Oil prices have continued to surge, hitting new records and raising concerns that higher raw material costs may derail a global economic recovery.
Higher oil prices act as an unofficial tax on consumers
A barrel of crude rose to $43.48 in New York, its highest since trading began on the exchange 21 years ago. In London, Brent crude hit a 14-year high.
Acts of sabotage in Iraq and the possible bankruptcy of Russian producer Yukos means supply remains uncertain.
Demand, meanwhile, is expected to stay strong, driven in part by China's boom.
Rising crude prices have been bolstering profits
for oil companies like Chevron Texaco, which reported second quarter revenue on Friday at $38.3bn (£21bn) up from $29.3bn (£16bn) a year ago.
Meanwhile, the CBOE oil index, which tracks
the movement of integrated oils, rose by 0.3% to 366.85.
Analysts warn there is very little room to boost output so as to ease prices should the need arise.
Oil cartel Opec currently is pumping more than 90% of its overall capacity, its highest level since 1979.
Earlier this week, Venezuelan oil minister Rafael Ramirez said the organisation had little spare capacity.

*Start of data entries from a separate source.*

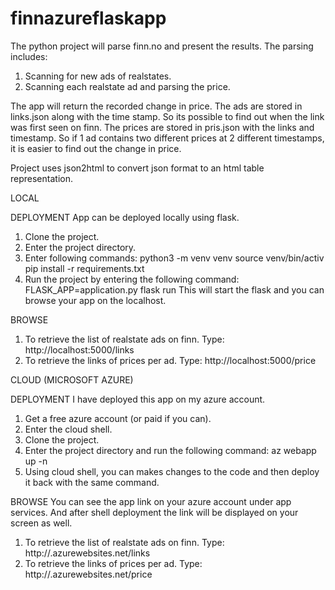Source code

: # finnazureflaskapp

The python project will parse finn.no and present the results.
The parsing includes:
1. Scanning for new ads of realstates.
2. Scanning each realstate ad and parsing the price.

The app will return the recorded change in price. The ads are stored in links.json along with the time stamp. So its possible to find out when the link was first seen on finn. The prices are stored in pris.json with the links and timestamp. 
So if 1 ad contains two different prices at 2 different timestamps, it is easier to find out the change in price.


Project uses json2html to convert json format to an html table representation. 

LOCAL

DEPLOYMENT
App can be deployed locally using flask. 
1. Clone the project.
2. Enter the project directory.
3. Enter following commands:
   python3 -m venv venv
   source venv/bin/activ
   pip install -r requirements.txt
4. Run the project by entering the following command:   
   FLASK_APP=application.py flask run
   This will start the flask and you can browse your app on the localhost.

BROWSE
1. To retrieve the list of realstate ads on finn. Type:
    http://localhost:5000/links
2. To retrieve the links of prices per ad. Type:
    http://localhost:5000/price
    
    
CLOUD (MICROSOFT AZURE)

DEPLOYMENT
I have deployed this app on my azure account. 
1. Get a free azure account (or paid if you can).
2. Enter the cloud shell.
3. Clone the project.
4. Enter the project directory and run the following command: 
   az webapp up -n <app-name>
5. Using cloud shell, you can makes changes to the code and then deploy it back with the same command.
  
BROWSE
You can see the app link on your azure account under app services. And after shell deployment the link will be displayed on your screen as well.
1. To retrieve the list of realstate ads on finn. Type:
    http://<app-name>.azurewebsites.net/links
2. To retrieve the links of prices per ad. Type:
    http://<app-name>.azurewebsites.net/price
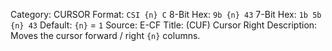 Category: CURSOR
Format: `CSI {n} C`
8-Bit Hex: `9b {n} 43`
7-Bit Hex: `1b 5b {n} 43`
Default: `{n}` = `1`
Source: E-CF
Title: (CUF) Cursor Right
Description: Moves the cursor forward / right `{n}` columns.
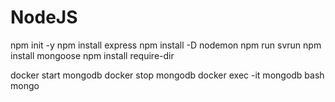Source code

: # NodeJS
npm init -y
npm install express
npm install -D nodemon
npm run svrun
npm install mongoose
npm install require-dir

docker start mongodb
docker stop mongodb
docker exec -it mongodb bash
mongo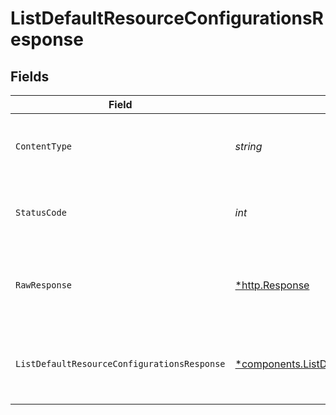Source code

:# ListDefaultResourceConfigurationsResponse


## Fields

| Field                                                                                                                         | Type                                                                                                                          | Required                                                                                                                      | Description                                                                                                                   |
| ----------------------------------------------------------------------------------------------------------------------------- | ----------------------------------------------------------------------------------------------------------------------------- | ----------------------------------------------------------------------------------------------------------------------------- | ----------------------------------------------------------------------------------------------------------------------------- |
| `ContentType`                                                                                                                 | *string*                                                                                                                      | :heavy_check_mark:                                                                                                            | HTTP response content type for this operation                                                                                 |
| `StatusCode`                                                                                                                  | *int*                                                                                                                         | :heavy_check_mark:                                                                                                            | HTTP response status code for this operation                                                                                  |
| `RawResponse`                                                                                                                 | [*http.Response](https://pkg.go.dev/net/http#Response)                                                                        | :heavy_check_mark:                                                                                                            | Raw HTTP response; suitable for custom response parsing                                                                       |
| `ListDefaultResourceConfigurationsResponse`                                                                                   | [*components.ListDefaultResourceConfigurationsResponse](../../models/components/listdefaultresourceconfigurationsresponse.md) | :heavy_minus_sign:                                                                                                            | A paginated list for a collection of default resource configurations.                                                         |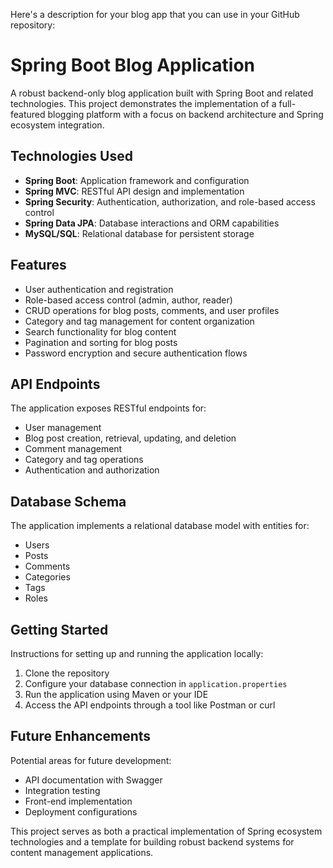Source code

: Here's a description for your blog app that you can use in your GitHub repository:

# Spring Boot Blog Application

A robust backend-only blog application built with Spring Boot and related technologies. This project demonstrates the implementation of a full-featured blogging platform with a focus on backend architecture and Spring ecosystem integration.

## Technologies Used

- **Spring Boot**: Application framework and configuration
- **Spring MVC**: RESTful API design and implementation
- **Spring Security**: Authentication, authorization, and role-based access control
- **Spring Data JPA**: Database interactions and ORM capabilities
- **MySQL/SQL**: Relational database for persistent storage

## Features

- User authentication and registration
- Role-based access control (admin, author, reader)
- CRUD operations for blog posts, comments, and user profiles
- Category and tag management for content organization
- Search functionality for blog content
- Pagination and sorting for blog posts
- Password encryption and secure authentication flows

## API Endpoints

The application exposes RESTful endpoints for:
- User management
- Blog post creation, retrieval, updating, and deletion
- Comment management
- Category and tag operations
- Authentication and authorization

## Database Schema

The application implements a relational database model with entities for:
- Users
- Posts
- Comments
- Categories
- Tags
- Roles

## Getting Started

Instructions for setting up and running the application locally:

1. Clone the repository
2. Configure your database connection in `application.properties`
3. Run the application using Maven or your IDE
4. Access the API endpoints through a tool like Postman or curl

## Future Enhancements

Potential areas for future development:
- API documentation with Swagger
- Integration testing
- Front-end implementation
- Deployment configurations

This project serves as both a practical implementation of Spring ecosystem technologies and a template for building robust backend systems for content management applications.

The thirst of economies such as China looks unlikely to abate, with growth forecast at scorching levels.
A pick-up in the US economy also is helping to stoke what the International Energy Agency calls the biggest increase in oil demand for 16 years.
On top of that, it seems as if output may be hit by the problems in Russia and the Middle East.
On Wednesday, Yukos was told to stop pumping oil, the latest twist in a feud over unpaid taxes.
The situation was clarified the next day and the taps stayed open, but analysts are warning of further disruptions at the company that accounts for one in every five barrels of Russian crude.
The situation in Iraq, which owns the world's second biggest proven oil reserves, remains equally problematic.
Output is being dented by sabotage and poor infrastructure and even though the country's oil minister said on Thursday that exports are rising, the market remains sceptical.
Rodrigo Rato, head of the International Monetary Fund, said that while the global economy was now strong enough to weather the effects of rising oil prices, costs are likely to stay higher than was expected "only a few months ago".